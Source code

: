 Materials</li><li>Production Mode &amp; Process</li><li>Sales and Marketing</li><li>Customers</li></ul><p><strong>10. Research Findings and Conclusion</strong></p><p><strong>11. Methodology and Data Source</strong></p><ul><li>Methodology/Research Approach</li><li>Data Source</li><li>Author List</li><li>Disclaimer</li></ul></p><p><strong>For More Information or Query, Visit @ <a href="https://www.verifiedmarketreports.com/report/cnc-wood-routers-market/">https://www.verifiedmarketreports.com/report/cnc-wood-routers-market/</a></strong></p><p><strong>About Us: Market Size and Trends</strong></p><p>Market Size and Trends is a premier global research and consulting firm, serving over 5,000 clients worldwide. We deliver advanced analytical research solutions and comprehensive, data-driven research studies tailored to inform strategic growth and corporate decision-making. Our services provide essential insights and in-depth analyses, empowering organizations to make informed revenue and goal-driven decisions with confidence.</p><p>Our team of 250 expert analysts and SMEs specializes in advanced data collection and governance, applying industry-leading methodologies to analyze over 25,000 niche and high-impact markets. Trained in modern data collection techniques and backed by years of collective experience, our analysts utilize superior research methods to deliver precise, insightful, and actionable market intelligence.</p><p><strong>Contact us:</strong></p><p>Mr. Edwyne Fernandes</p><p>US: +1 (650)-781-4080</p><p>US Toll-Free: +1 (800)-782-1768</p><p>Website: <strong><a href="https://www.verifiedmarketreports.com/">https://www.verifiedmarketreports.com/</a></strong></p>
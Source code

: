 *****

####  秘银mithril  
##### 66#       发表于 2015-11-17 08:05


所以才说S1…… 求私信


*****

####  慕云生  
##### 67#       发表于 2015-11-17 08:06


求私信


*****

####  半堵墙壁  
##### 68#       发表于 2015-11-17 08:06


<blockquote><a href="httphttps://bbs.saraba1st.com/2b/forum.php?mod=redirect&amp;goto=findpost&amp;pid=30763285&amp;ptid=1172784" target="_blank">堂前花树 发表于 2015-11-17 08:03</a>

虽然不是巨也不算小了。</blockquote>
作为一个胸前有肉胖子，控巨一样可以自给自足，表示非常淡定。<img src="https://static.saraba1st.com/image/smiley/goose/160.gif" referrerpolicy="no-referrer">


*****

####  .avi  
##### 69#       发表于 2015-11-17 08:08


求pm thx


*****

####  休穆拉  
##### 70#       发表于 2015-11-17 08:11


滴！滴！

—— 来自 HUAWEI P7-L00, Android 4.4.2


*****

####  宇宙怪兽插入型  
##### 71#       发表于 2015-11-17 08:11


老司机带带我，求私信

▶ **Required action**:
Each record above must be output without any alteration.

▶ **Written answer**:
Source code

: Materials</li><li>Production Mode &amp; Process</li><li>Sales and Marketing</li><li>Customers</li></ul><p><strong>10. Research Findings and Conclusion</strong></p><p><strong>11. Methodology and Data Source</strong></p><ul><li>Methodology/Research Approach</li><li>Data Source</li><li>Author List</li><li>Disclaimer</li></ul></p><p><strong>For More Information or Query, Visit @ <a href="https://www.verifiedmarketreports.com/report/cnc-wood-routers-market/">https://www.verifiedmarketreports.com/report/cnc-wood-routers-market/</a></strong></p><p><strong>About Us: Market Size and Trends</strong></p><p>Market Size and Trends is a premier global research and consulting firm, serving over 5,000 clients worldwide. We deliver advanced analytical research solutions and comprehensive, data-driven research studies tailored to inform strategic growth and corporate decision-making. Our services provide essential insights and in-depth analyses, empowering organizations to make informed revenue and goal-driven decisions with confidence.</p><p>Our team of 250 expert analysts and SMEs specializes in advanced data collection and governance, applying industry-leading methodologies to analyze over 25,000 niche and high-impact markets. Trained in modern data collection techniques and backed by years of collective experience, our analysts utilize superior research methods to deliver precise, insightful, and actionable market intelligence.</p><p><strong>Contact us:</strong></p><p>Mr. Edwyne Fernandes</p><p>US: +1 (650)-781-4080</p><p>US Toll-Free: +1 (800)-782-1768</p><p>Website: <strong><a href="https://www.verifiedmarketreports.com/">https://www.verifiedmarketreports.com/</a></strong></p>
Source code

: *****

####  秘银mithril  
##### 66#       发表于 2015-11-17 08:05


所以才说S1…… 求私信


*****

####  慕云生  
##### 67#       发表于 2015-11-17 08:06


求私信


*****

####  半堵墙壁  
##### 68#       发表于 2015-11-17 08:06


<blockquote><a href="httphttps://bbs.saraba1st.com/2b/forum.php?mod=redirect&amp;goto=findpost&amp;pid=30763285&amp;ptid=1172784" target="_blank">堂前花树 发表于 2015-11-17 08:03</a>

虽然不是巨也不算小了。</blockquote>
作为一个胸前有肉胖子，控巨一样可以自给自足，表示非常淡定。<img src="https://static.saraba1st.com/image/smiley/goose/160.gif" referrerpolicy="no-referrer">


*****

####  .avi  
##### 69#       发表于 2015-11-17 08:08


求pm thx


*****

####  休穆拉  
##### 70#       发表于 2015-11-17 08:11


滴！滴！

—— 来自 HUAWEI P7-L00, Android 4.4.2


*****

####  宇宙怪兽插入型  
##### 71#       发表于 2015-11-17 08:11


老司机带带我，求私信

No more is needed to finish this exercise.